UNIONS have demanded clarity and investment from the Government over Cumbria's planned nuclear new build.

Unite and the GMB have both issued the call after French company ENGIE announced it was selling its 40 per cent stake in NuGen - the firm with plans to build a new power plant at Moorside, near Sellafield - to Toshiba, leaving the financially troubled Japanese giant as the sole owner of the firm.

Ir came after Toshiba's nuclear division, Westinghouse Electric, filed for Chapter 11 bankruptcy in the USA last week.

Toshiba has repeated its commitment to sell shares in NuGen, with Korea Electric Power Corporation (Kepco) rumoured to be a potential buyer.

Chris Jukes, GMB senior organiser, said: “This is hugely concerning. We need urgent clarity from the Government, clarity from NuGen and some firm announcements about the plant’s future.

“In post-Brexit Britain we have the perfect opportunity to provide our own energy supply. But we have one French company exiting the project and one in the Far East having financial problems.

“It makes you wonder if this project is going to go ahead. It has to. There’s too much at stake."

Kevin Coyne, Unite's national officer for energy, said: “Unite will be writing to business secretary Greg Clark as a matter of urgency asking for clarity on the UK’s energy policy, with particular reference to Moorside and the need for substantial public investment to ensure that the plant proceeds on schedule.

“Moorside is expected to generate 20,000 highly skilled jobs during its construction and when it is up-and-running – and will be a major economic accelerator for the north west.

"We need to nurture and protect these skilled jobs, if the Northern Powerhouse is to become a reality in the next decade.

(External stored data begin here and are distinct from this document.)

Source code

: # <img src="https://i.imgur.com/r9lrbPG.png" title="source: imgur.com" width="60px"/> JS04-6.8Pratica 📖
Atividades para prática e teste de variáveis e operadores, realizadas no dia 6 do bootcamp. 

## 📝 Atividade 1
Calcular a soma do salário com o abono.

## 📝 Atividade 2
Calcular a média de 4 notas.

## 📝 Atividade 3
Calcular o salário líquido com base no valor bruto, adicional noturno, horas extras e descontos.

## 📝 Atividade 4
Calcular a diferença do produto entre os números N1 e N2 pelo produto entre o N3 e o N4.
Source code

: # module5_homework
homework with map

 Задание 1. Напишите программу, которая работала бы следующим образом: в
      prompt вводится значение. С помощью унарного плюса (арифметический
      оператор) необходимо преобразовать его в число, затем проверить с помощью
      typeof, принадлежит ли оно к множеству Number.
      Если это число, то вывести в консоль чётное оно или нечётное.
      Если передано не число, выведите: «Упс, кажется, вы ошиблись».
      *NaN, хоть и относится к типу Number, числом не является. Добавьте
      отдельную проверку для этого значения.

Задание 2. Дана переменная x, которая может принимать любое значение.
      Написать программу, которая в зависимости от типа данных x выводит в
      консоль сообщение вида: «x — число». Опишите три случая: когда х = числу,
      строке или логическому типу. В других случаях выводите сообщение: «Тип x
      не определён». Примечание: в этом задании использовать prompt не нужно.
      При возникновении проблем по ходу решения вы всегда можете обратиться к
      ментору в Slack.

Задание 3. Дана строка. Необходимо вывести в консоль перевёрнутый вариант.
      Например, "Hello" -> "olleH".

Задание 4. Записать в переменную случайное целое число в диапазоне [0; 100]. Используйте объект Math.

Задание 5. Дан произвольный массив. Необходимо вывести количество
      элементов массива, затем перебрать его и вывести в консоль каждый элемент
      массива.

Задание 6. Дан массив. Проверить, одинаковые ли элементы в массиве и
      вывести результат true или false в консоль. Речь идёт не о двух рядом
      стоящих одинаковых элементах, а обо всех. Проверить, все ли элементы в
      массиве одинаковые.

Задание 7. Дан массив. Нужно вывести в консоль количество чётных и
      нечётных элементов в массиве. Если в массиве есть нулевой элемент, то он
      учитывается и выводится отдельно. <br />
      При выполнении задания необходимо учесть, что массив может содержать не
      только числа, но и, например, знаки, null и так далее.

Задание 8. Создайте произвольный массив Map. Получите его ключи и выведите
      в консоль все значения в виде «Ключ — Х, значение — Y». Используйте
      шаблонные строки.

“The case for the government to underpin, with public investment, the financial future of the Moorside project is becoming more unanswerable by the day. The private sector has not made a great success of Moorside to date.”

Business Secretary Greg Clark has visited South Korea this week and met with representatives from Kepco.

He was quoted by the Reuters news agency as saying: "It would be a positive partnership that we feel the UK and Korea can have in nuclear, but on the particular project of Moorside, that is for the developers to make a proposal."

Kepco has said it will comment after it has investigated any investment.

Toshiba is also said to be delaying the publication of its annual results - originally due in February put put back to March and then again to this month - for a third time.